This was at first a mere theory, the idea of a few men; then those few began to put the idea into practice, to impose it and insist upon it. Nevertheless, during the whole of the XIXth Century, the mass, while gradually becoming enthusiastic for those rights as an ideal, did not feel them as rights, did not exercise them or attempt to make them prevail, but, in fact, under democratic legislation, continued to feel itself just as under the old regime. The "people"- as it was then called- the "people" had learned that it was sovereign, but did not believe it. To-day the ideal has been changed into a reality; not only in legislation, which is the mere framework of public life, but in the heart of every individual, whatever his ideas may be, and even if he be a reactionary in his ideas, that is to say, even when he attacks and castigates institutions by which those rights are sanctioned. To my mind, anyone who does not realise this curious moral situation of the masses can understand nothing of what is to-day beginning to happen in the world...

 Now, the meaning of this proclamation of the rights of man was none other than to lift human souls from their interior servitude and to implant within them a certain consciousness of mastery and dignity. Was it not this that it was hoped to do, namely, that the average man should feel himself master, lord, and ruler of himself and of his life? Well, that is now accomplished. Why, then, these complaints of the liberals, the democrats, the progressives of thirty years ago? Or is it that, like children, they want something, but not the consequences of that something? You want the ordinary man to be master. Well, do not be surprised if he acts for himself, if he demands all  forms of enjoyment, if he firmly asserts his will, if he refuses all kinds of service, if he ceases to be docile to anyone, if he considers his own person and his own leisure, if he is careful as to dress: these are some of the attributes permanently attached to the consciousness of mastership. To-day we find them taking up their abode in the ordinary man, in the mass.
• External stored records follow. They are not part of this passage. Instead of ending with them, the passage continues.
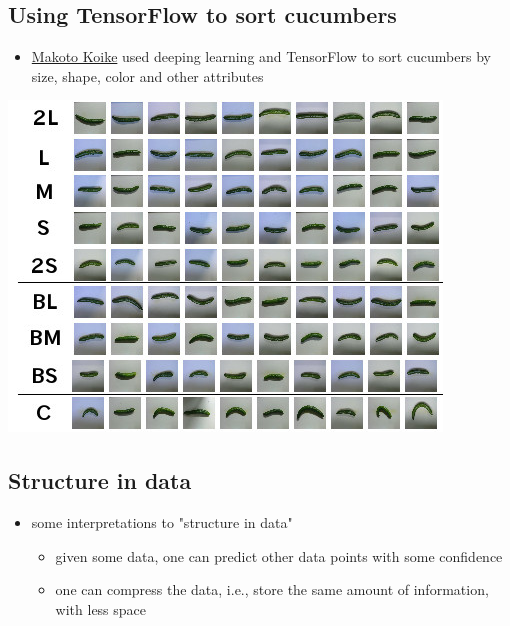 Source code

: \documentclass[11pt]{article}
\begin{document}
\subsection*{Using TensorFlow to sort cucumbers}
\label{sec:org7463012}
\begin{itemize}
\item \href{https://cloud.google.com/blog/big-data/2016/08/how-a-japanese-cucumber-farmer-is-using-deep-learning-and-tensorflow}{Makoto Koike} used deeping learning and TensorFlow to sort cucumbers by size, shape, color and other attributes
\end{itemize}

\begin{center}
\begin{center}
\includegraphics[width=.9\linewidth]{images/cucumber.png}
\end{center}
\end{center}

\subsection*{Structure in data}
\label{sec:org5a8c725}
\begin{itemize}
\item some interpretations to "structure in data"
\begin{itemize}
\item given some data, one can predict other data points with some confidence
\item one can compress the data, i.e., store the same amount of information, with
less space
\end{itemize}
\end{itemize}
\end{document}
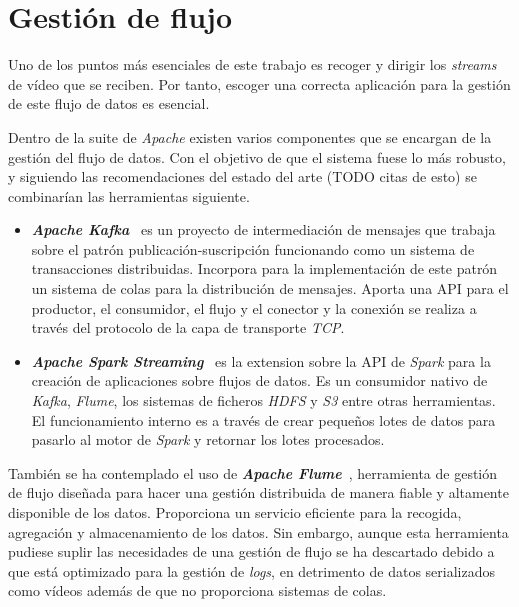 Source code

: 
\section{Gestión de flujo}	

Uno de los puntos más esenciales de este trabajo es recoger y dirigir los \textit{streams} de vídeo que se reciben. Por tanto, escoger una correcta aplicación para la gestión de este flujo de datos es esencial.

Dentro de la suite de \textit{Apache} existen varios componentes que se encargan de la gestión del flujo de datos. Con el objetivo de que el sistema fuese lo más robusto, y siguiendo las recomendaciones del estado del arte (TODO citas de esto) se combinarían las herramientas siguiente.

\begin{itemize}
	\item \textit{\textbf{Apache Kafka}}~\cite{noauthorapachenodate} es un proyecto de intermediación de mensajes que trabaja sobre el patrón publicación-suscripción funcionando como un sistema de transacciones distribuidas. Incorpora para la implementación de este patrón un sistema de colas para la distribución de mensajes. Aporta una API para el productor, el consumidor, el flujo y el conector y la conexión se realiza a través del protocolo de la capa de transporte \textit{TCP}.  
	\item \textit{\textbf{Apache Spark Streaming}}~\cite{noauthorsparknodate} es la extension sobre la API de \textit{Spark} para la creación de aplicaciones sobre flujos de datos. Es un consumidor nativo de \textit{Kafka}, \textit{Flume}, los sistemas de ficheros \textit{HDFS} y \textit{S3} entre otras herramientas. El funcionamiento interno es a través de crear pequeños lotes de datos para pasarlo al motor de \textit{Spark} y retornar los lotes procesados.
\end{itemize}

También se ha contemplado el uso de \textit{\textbf{Apache Flume}}~\cite{noauthorapacheflume}, herramienta de gestión de flujo diseñada para hacer una gestión distribuida de manera fiable y altamente disponible de los datos. Proporciona un servicio eficiente para la recogida, agregación y almacenamiento de los datos. Sin embargo, aunque esta herramienta pudiese suplir las necesidades de una gestión de flujo se ha descartado debido a que está optimizado para la gestión de \textit{logs}, en detrimento de datos serializados como vídeos además de que no proporciona sistemas de colas.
The problem, to wit, is this: in the 'age of liberalism', rights were granted as a concession to all of 'the people', and 'the people' were treated as a collective, as a fundamental unit, a building-block of society, the total and organic gestalt of civilization which cannot in any sense be reduced into its component pieces. 'Democracy' was given to the total: they are now beginning to act out upon it. And the results are not to the liking of the democrats of the Earth.


Conclusion.

I do not mean to go into a consideration of solutions for this problem. y Ortega offers none. I simply intend to report upon what he tells us. There is no reason to doubt his word; he has proven himself prescient in understanding our modern crisis better than some of us who are alive do. But I recommend that anyone concerned with the rise of an illiberal majoritarianism, fueled by the identity politics of the 'minority' but applied to the 'majority', at least consider the arguments y Gasset presents in his book.